Moderated by BBC special correspondent Razia Iqbal, the film was supported by the Open Society Foundations’ At Home in Europe Project as part of its efforts to explore views and experiences of belonging and identity in 11 cities across Europe. It was recently selected to screen at the London Urban Short Documentary Film Festival (part of the London Short Film Festival), with a series of other films from young urban filmmakers that portray the glory, diversity, and reality of London.
Here, Razia Iqbal talks about her involvement in the making of the film and why she left Leytonstone School a little more hopeful than she went in.
It is an old adage in the movie business that one should never work with animals or children. Notwithstanding that a short film for a particular audience of policymakers is hardly Hollywood, I did approach the project with some trepidation. And the reason why was completely connected to the subject matter. It is hard enough to get adults to confront the thorny issue of identity and belonging, let alone young people who are in the throes of carving it out for themselves in the first place.
I do happen to think that how we navigate our place in the world from a very young age is among the most important building blocks in creating a healthy civil society. And in places where different ethnic backgrounds rub shoulders, sometimes uneasily, it is all the more necessary that these issues are discussed openly.
The young people of Leytonstone School, talking about their lives in front of teachers, turned out to be a surprising bunch. The paraphernalia of making a film must have seemed a little intimidating. But once they started to ignore the presence of the cameras, they began to relax and were quite forthcoming. I think a big part of it was to do with the kinds of open ended questions they were asked, and their willingness to engage with the subject matter.
It was quickly obvious that the school presented a good model for a multicultural institution, where the children mixed easily and were interested in other people’s experiences. But I was most struck by the distinctions some of the children made about the way they socialized in school—by and large quite willingly and with an openness which was genuinely heartwarming—and the way in which they socialized outside school. That appeared to be more limited by where they lived and who their parents socialized with. It was a common experience that those kids who were from different backgrounds tended to mix at school but not outside school. That seems to me to be an area worthy of some study and reflection.

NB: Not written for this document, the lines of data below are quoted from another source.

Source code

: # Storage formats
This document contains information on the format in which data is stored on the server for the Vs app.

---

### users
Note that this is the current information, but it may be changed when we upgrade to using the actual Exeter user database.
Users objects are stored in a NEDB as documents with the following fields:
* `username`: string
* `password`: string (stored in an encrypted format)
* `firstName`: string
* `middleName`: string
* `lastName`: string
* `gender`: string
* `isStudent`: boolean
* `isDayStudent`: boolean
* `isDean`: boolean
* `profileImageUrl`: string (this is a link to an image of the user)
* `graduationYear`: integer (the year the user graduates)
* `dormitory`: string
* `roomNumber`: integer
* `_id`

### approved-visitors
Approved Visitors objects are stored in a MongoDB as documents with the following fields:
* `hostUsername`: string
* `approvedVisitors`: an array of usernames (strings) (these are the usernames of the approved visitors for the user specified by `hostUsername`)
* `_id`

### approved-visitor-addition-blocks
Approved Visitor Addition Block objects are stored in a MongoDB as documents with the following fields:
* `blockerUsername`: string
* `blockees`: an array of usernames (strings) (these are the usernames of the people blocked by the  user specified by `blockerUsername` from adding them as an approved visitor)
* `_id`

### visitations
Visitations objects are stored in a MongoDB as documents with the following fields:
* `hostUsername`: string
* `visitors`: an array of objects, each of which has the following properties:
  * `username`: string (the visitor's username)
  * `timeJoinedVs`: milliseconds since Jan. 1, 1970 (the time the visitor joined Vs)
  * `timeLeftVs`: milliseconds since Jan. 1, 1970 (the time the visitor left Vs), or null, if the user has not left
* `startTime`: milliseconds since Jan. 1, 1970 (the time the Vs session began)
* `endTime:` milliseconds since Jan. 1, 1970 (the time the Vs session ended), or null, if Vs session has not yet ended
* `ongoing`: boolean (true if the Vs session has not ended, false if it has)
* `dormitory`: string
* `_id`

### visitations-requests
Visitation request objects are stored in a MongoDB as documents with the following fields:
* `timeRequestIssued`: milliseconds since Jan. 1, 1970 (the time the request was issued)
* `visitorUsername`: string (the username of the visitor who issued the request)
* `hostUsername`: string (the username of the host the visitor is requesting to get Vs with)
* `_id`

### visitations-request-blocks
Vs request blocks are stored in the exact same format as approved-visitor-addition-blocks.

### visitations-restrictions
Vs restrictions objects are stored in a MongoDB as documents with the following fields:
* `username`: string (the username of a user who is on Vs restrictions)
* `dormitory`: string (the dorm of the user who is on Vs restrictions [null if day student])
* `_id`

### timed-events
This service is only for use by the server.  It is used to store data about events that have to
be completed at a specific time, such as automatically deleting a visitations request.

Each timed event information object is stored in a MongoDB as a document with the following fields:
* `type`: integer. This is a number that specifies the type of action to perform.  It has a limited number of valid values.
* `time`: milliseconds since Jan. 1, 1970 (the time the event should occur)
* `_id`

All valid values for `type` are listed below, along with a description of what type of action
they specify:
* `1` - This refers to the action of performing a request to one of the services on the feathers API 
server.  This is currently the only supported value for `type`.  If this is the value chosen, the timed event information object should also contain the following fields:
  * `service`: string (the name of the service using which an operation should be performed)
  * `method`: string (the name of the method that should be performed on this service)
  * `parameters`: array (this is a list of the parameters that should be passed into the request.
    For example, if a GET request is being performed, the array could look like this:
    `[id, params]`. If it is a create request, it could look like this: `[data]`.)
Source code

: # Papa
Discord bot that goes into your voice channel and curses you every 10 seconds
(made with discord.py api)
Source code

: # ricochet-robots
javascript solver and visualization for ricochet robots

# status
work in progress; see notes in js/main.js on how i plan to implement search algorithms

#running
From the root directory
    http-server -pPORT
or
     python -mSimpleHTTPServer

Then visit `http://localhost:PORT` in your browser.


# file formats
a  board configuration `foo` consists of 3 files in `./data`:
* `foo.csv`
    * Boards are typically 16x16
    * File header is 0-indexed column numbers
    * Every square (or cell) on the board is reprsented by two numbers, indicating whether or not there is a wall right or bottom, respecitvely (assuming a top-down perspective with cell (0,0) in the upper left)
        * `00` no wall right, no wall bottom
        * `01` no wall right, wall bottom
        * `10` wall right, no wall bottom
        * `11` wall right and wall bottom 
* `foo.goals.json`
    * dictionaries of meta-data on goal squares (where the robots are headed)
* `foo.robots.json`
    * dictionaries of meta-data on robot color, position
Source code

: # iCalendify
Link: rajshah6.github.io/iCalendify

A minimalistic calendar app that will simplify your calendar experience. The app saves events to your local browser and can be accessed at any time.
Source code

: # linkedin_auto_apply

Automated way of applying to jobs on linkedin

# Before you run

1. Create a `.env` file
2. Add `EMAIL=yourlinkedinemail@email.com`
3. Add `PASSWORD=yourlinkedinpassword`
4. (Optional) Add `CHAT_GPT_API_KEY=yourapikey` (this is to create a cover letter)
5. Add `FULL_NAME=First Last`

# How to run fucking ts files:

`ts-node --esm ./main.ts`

Being a member of that often-reviled group, the media, it was not surprising to me that for the children, TV, newspapers, and journalists in general were held responsible for the negative images of black and minority ethnic groups and in particular of Muslims. Some of their comments were spot on, but I left feeling hopeful that it is their generation, knowing, smart, and open to learning, who can remake their own societies in their image, without feeling anything is being imposed from the outside.
I loved talking to the pupils of Leytonstone school. It is meant genuinely when I say it is a privilege to have conversations with anyone who is willing to speak honestly about issues that matter and the young people who took part in this film were generous and courageous in their willingness to talk about who they are, how that makes them feel, and where their place in society is and could be.